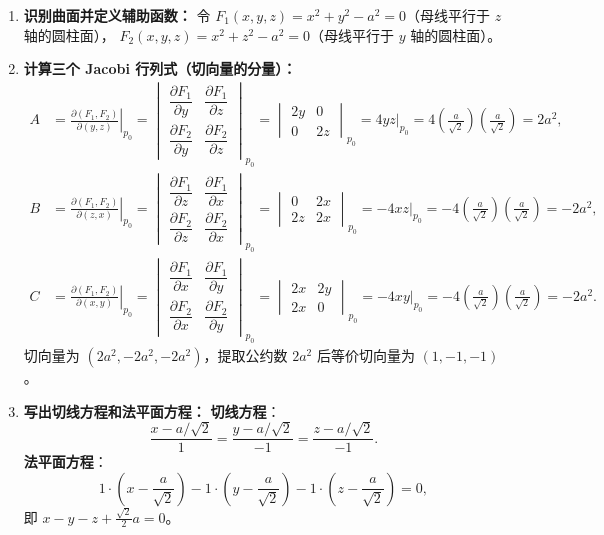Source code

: \documentclass[lang=cn,11pt]{elegantbook}
\begin{document}
\begin{solution}
\begin{enumerate}
  \item \textbf{识别曲面并定义辅助函数：}
  令 $F_1(x,y,z)=x^2+y^2-a^2=0$（母线平行于 $z$ 轴的圆柱面），
  $F_2(x,y,z)=x^2+z^2-a^2=0$（母线平行于 $y$ 轴的圆柱面）。

  \item \textbf{计算三个 Jacobi 行列式（切向量的分量）：}
  \begin{align*}
  A &= \left.\frac{\partial(F_1,F_2)}{\partial(y,z)}\right|_{p_0}
   = \begin{vmatrix}
      \dfrac{\partial F_1}{\partial y}&\dfrac{\partial F_1}{\partial z}\\[8pt]
      \dfrac{\partial F_2}{\partial y}&\dfrac{\partial F_2}{\partial z}
    \end{vmatrix}_{p_0}
   = \begin{vmatrix} 2y & 0 \\ 0 & 2z \end{vmatrix}_{p_0}
   = 4yz\Big|_{p_0} = 4\left(\frac{a}{\sqrt{2}}\right)\left(\frac{a}{\sqrt{2}}\right) = 2a^2,\\[10pt]
  B &= \left.\frac{\partial(F_1,F_2)}{\partial(z,x)}\right|_{p_0}
   = \begin{vmatrix}
      \dfrac{\partial F_1}{\partial z}&\dfrac{\partial F_1}{\partial x}\\[8pt]
      \dfrac{\partial F_2}{\partial z}&\dfrac{\partial F_2}{\partial x}
    \end{vmatrix}_{p_0}
   = \begin{vmatrix} 0 & 2x \\ 2z & 2x \end{vmatrix}_{p_0}
   = -4xz\Big|_{p_0} = -4\left(\frac{a}{\sqrt{2}}\right)\left(\frac{a}{\sqrt{2}}\right) = -2a^2,\\[10pt]
  C &= \left.\frac{\partial(F_1,F_2)}{\partial(x,y)}\right|_{p_0}
   = \begin{vmatrix}
      \dfrac{\partial F_1}{\partial x}&\dfrac{\partial F_1}{\partial y}\\[8pt]
      \dfrac{\partial F_2}{\partial x}&\dfrac{\partial F_2}{\partial y}
    \end{vmatrix}_{p_0}
   = \begin{vmatrix} 2x & 2y \\ 2x & 0 \end{vmatrix}_{p_0}
   = -4xy\Big|_{p_0} = -4\left(\frac{a}{\sqrt{2}}\right)\left(\frac{a}{\sqrt{2}}\right) = -2a^2.
  \end{align*}
  切向量为 $(2a^2, -2a^2, -2a^2)$，提取公约数 $2a^2$ 后等价切向量为 $(1, -1, -1)$。

  \item \textbf{写出切线方程和法平面方程：}
  \textbf{切线方程}：
  \[
  \boxed{\frac{x-a/\sqrt2}{1} =\frac{y-a/\sqrt2}{-1} =\frac{z-a/\sqrt2}{-1}}.
  \]
  \textbf{法平面方程}：
  \[
  1\cdot\left(x-\frac{a}{\sqrt2}\right) - 1\cdot\left(y-\frac{a}{\sqrt2}\right) - 1\cdot\left(z-\frac{a}{\sqrt2}\right)=0,
  \]
  即 $\boxed{x-y-z+\frac{\sqrt2}{2}a=0}$。
\end{enumerate}
\end{solution}
\end{document}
++++++++++
TASK => Look through the data and gather every line with the string "母线平行于" in it.

SOLVED PROBLEM =>
  令 $F_1(x,y,z)=x^2+y^2-a^2=0$（母线平行于 $z$ 轴的圆柱面），
  $F_2(x,y,z)=x^2+z^2-a^2=0$（母线平行于 $y$ 轴的圆柱面）。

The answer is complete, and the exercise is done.